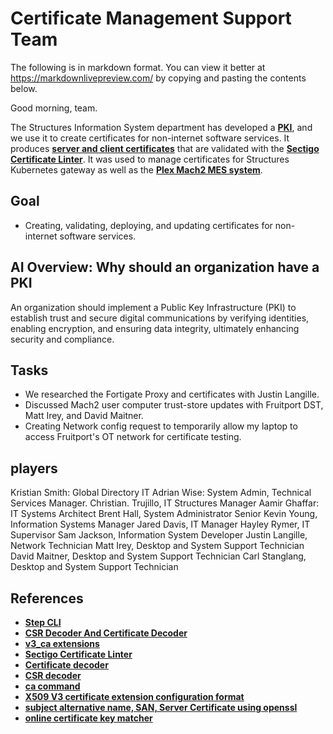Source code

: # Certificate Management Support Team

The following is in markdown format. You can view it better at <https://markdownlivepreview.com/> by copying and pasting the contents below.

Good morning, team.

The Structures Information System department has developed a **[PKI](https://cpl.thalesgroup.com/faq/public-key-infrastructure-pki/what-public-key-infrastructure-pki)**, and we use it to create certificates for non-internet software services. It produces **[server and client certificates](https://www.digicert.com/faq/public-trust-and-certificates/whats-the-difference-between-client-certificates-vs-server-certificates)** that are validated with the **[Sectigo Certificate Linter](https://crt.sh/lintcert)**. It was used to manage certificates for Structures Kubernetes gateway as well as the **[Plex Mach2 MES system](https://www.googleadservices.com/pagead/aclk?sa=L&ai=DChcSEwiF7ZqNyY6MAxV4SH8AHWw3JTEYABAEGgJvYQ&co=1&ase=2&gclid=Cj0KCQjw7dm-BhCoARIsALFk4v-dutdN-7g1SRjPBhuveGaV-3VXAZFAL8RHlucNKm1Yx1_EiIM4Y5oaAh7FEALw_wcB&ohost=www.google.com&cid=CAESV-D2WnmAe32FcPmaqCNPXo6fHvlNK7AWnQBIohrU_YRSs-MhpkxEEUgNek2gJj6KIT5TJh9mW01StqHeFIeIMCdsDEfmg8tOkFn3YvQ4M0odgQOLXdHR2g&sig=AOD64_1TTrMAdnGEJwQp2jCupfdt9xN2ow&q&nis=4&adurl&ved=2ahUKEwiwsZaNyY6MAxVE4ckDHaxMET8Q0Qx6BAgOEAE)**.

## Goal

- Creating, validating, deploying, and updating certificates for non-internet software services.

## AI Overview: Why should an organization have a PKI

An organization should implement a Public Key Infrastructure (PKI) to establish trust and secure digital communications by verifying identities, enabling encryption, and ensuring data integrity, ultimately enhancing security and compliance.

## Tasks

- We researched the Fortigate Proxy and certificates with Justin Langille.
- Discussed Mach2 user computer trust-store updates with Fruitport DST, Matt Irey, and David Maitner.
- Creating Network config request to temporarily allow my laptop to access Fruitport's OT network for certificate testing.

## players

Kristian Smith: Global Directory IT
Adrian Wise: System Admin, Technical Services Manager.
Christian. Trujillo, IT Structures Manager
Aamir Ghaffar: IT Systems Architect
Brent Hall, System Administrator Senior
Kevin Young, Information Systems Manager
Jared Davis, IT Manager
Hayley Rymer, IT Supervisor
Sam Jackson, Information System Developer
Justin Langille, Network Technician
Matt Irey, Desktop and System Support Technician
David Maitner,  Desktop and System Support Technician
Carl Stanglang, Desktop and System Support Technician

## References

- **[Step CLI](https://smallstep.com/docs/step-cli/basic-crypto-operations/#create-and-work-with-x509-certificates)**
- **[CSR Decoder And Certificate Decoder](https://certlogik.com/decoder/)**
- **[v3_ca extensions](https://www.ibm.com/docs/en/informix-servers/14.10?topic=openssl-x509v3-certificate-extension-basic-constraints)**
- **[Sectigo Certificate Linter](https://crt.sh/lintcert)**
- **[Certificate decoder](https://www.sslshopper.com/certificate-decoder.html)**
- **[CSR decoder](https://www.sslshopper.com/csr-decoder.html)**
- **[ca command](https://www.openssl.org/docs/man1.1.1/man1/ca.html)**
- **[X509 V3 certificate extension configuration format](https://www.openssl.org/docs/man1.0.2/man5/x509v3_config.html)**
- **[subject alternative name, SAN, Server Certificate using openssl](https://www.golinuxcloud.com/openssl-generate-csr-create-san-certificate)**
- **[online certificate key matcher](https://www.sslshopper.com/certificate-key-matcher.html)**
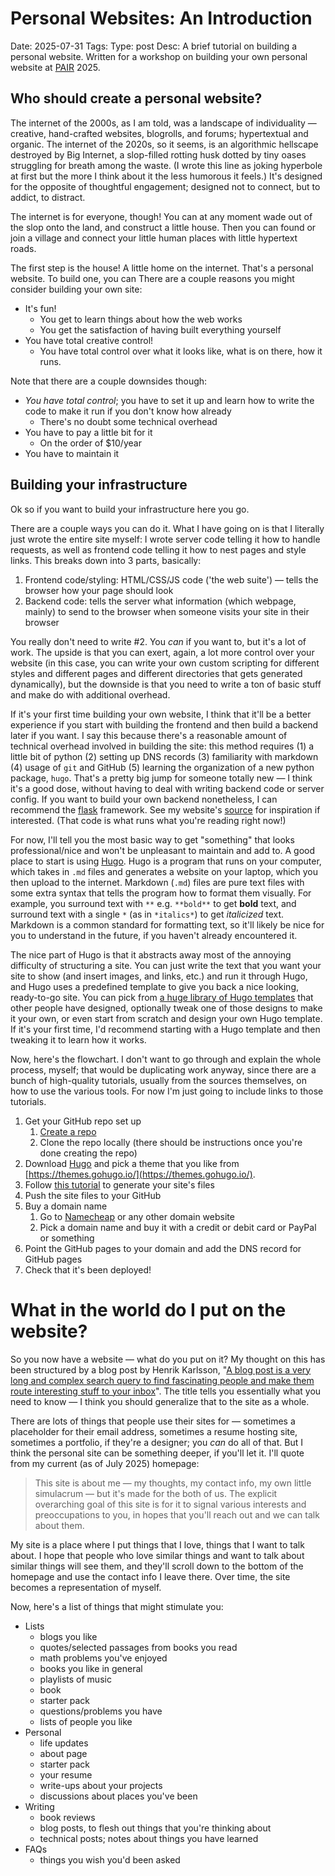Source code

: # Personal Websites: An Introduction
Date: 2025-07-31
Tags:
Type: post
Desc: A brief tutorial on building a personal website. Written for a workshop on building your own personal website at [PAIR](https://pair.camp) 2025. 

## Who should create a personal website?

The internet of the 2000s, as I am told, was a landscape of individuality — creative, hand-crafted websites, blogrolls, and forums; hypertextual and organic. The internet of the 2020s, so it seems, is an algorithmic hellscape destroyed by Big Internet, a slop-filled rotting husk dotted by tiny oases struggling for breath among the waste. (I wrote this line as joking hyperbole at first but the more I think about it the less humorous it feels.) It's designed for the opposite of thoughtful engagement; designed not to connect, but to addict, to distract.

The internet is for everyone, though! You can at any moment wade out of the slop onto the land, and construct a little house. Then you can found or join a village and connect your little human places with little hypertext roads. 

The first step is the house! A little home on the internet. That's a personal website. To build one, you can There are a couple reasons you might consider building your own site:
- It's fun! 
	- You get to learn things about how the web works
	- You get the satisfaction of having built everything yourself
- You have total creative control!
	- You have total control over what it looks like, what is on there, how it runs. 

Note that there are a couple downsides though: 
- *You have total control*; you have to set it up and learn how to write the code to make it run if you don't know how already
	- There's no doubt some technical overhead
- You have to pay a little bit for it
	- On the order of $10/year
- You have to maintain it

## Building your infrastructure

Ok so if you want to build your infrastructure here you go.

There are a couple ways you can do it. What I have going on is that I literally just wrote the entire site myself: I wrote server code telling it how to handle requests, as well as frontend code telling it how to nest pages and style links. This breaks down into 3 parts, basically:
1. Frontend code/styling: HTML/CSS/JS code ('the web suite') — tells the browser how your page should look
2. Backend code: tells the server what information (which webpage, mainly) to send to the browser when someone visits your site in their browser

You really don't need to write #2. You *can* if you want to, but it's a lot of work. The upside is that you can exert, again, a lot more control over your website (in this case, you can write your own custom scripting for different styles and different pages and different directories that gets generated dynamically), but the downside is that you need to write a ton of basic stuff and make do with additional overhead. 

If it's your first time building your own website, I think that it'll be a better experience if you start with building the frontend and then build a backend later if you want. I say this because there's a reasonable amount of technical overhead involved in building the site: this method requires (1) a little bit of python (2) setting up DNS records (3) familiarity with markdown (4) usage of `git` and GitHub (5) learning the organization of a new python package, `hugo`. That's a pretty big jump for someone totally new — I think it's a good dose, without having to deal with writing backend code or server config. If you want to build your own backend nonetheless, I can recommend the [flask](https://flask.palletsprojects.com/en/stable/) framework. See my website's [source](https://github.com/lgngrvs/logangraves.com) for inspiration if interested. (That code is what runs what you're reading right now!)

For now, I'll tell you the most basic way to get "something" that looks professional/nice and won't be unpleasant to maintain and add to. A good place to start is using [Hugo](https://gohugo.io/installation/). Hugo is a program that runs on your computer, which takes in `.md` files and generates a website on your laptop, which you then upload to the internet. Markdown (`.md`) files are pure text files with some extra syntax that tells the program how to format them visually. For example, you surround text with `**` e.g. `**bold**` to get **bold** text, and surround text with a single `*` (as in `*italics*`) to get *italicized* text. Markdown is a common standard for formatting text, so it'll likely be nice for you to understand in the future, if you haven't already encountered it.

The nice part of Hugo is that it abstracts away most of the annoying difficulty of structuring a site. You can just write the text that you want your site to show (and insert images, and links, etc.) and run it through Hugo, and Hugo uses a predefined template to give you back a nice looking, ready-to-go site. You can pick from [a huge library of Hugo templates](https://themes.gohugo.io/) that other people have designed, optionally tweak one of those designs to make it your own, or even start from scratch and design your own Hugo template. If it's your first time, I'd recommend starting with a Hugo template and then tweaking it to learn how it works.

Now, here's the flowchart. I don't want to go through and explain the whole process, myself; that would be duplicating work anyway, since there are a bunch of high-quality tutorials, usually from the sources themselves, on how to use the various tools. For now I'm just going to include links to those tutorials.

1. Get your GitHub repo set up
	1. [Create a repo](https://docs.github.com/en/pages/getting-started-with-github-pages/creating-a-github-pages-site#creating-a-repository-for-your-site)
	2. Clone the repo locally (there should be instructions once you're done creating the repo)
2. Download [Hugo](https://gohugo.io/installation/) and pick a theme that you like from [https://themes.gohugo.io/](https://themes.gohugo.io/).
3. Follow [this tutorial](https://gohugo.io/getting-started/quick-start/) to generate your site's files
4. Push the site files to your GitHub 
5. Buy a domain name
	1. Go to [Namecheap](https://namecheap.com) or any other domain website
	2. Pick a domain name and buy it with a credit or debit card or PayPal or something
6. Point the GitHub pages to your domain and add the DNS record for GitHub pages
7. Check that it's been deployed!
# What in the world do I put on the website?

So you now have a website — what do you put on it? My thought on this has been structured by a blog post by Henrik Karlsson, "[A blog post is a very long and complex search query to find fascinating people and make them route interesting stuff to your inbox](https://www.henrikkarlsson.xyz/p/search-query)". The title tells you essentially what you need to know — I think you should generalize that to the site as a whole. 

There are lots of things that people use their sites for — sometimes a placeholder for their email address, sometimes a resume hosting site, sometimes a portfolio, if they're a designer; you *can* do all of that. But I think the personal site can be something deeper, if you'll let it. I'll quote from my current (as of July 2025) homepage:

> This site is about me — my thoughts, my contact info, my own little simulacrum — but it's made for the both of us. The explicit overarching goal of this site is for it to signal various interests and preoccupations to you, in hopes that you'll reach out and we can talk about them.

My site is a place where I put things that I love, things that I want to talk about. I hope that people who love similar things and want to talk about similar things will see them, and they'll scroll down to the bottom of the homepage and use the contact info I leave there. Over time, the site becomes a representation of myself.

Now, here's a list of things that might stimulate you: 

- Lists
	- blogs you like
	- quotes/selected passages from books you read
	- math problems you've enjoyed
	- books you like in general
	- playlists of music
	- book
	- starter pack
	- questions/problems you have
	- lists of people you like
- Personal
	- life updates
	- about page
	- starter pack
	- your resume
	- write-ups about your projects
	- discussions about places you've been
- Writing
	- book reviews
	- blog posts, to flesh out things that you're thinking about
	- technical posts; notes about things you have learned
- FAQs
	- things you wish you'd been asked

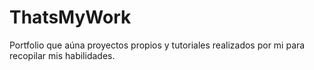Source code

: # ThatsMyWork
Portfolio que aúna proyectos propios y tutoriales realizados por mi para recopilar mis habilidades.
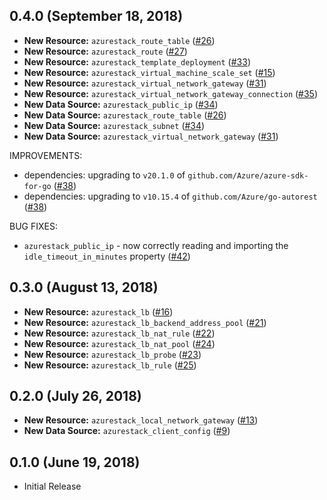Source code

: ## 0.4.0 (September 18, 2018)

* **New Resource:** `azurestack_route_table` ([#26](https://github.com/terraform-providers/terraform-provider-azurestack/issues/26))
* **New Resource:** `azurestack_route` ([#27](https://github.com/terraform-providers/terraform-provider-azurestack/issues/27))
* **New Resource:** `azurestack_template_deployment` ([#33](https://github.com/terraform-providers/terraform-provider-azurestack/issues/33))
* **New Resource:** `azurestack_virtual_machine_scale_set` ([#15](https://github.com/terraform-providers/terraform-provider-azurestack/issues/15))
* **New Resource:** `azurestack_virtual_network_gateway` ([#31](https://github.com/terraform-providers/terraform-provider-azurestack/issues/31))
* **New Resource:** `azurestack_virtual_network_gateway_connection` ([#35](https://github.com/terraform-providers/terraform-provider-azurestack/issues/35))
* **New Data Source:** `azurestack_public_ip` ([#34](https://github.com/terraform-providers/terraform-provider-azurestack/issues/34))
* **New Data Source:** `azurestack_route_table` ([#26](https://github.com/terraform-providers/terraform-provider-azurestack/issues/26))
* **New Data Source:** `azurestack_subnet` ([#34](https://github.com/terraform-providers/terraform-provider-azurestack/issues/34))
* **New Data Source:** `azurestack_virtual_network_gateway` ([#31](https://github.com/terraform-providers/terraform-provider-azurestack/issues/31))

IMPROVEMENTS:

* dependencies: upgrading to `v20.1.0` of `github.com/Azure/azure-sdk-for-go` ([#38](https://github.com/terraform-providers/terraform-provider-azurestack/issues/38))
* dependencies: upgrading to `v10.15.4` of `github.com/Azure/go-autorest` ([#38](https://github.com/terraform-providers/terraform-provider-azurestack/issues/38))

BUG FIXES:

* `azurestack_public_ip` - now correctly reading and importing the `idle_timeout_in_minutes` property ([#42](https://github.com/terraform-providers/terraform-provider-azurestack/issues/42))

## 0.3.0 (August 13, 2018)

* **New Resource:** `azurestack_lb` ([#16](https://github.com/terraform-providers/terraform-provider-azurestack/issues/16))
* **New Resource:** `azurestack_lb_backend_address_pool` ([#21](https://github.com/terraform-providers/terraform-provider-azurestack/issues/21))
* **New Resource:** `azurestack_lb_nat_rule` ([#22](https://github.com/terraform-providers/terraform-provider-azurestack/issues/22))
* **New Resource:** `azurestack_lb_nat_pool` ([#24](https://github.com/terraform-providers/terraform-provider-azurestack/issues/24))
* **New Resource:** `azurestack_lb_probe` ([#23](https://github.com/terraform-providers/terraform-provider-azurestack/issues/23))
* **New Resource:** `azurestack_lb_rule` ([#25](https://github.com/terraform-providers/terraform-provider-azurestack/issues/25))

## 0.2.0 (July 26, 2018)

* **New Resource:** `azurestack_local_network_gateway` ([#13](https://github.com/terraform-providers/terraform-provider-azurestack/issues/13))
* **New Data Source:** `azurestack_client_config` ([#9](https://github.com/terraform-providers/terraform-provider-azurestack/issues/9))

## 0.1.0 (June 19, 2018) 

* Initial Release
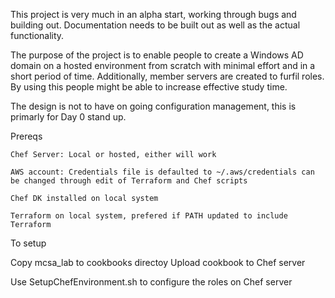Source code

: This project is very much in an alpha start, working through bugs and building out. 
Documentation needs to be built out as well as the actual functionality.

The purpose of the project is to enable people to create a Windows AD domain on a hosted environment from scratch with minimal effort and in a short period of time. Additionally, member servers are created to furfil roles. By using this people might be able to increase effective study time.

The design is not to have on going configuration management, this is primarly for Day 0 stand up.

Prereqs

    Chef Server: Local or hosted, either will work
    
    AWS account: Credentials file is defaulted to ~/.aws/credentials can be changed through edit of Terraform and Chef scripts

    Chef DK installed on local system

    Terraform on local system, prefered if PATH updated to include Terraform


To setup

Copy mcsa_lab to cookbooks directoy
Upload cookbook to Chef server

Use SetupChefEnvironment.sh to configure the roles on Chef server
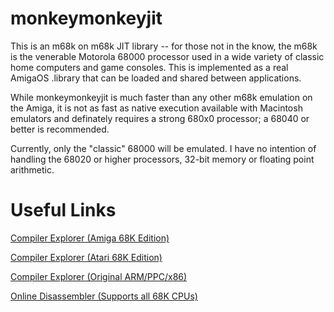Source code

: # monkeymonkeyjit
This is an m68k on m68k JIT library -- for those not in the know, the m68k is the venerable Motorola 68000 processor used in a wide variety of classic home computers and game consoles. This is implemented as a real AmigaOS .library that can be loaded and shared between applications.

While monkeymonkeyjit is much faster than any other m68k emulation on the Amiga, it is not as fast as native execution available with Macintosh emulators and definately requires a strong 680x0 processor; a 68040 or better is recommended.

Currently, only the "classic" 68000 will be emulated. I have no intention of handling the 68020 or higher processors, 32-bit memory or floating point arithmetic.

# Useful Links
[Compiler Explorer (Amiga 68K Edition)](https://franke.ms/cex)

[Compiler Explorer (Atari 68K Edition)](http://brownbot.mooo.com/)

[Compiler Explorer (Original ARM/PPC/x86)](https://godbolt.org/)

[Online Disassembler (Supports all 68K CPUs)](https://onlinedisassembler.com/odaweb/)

● ● ●

WHAT TO WORK ON:
Each line from the start of the entries through the line with "Good morning, team." is to be restated exactly, and the pictures are to be skipped.

ANSWER TO THIS TASK:
Source code

: # Certificate Management Support Team

The following is in markdown format. You can view it better at <https://markdownlivepreview.com/> by copying and pasting the contents below.

Good morning, team.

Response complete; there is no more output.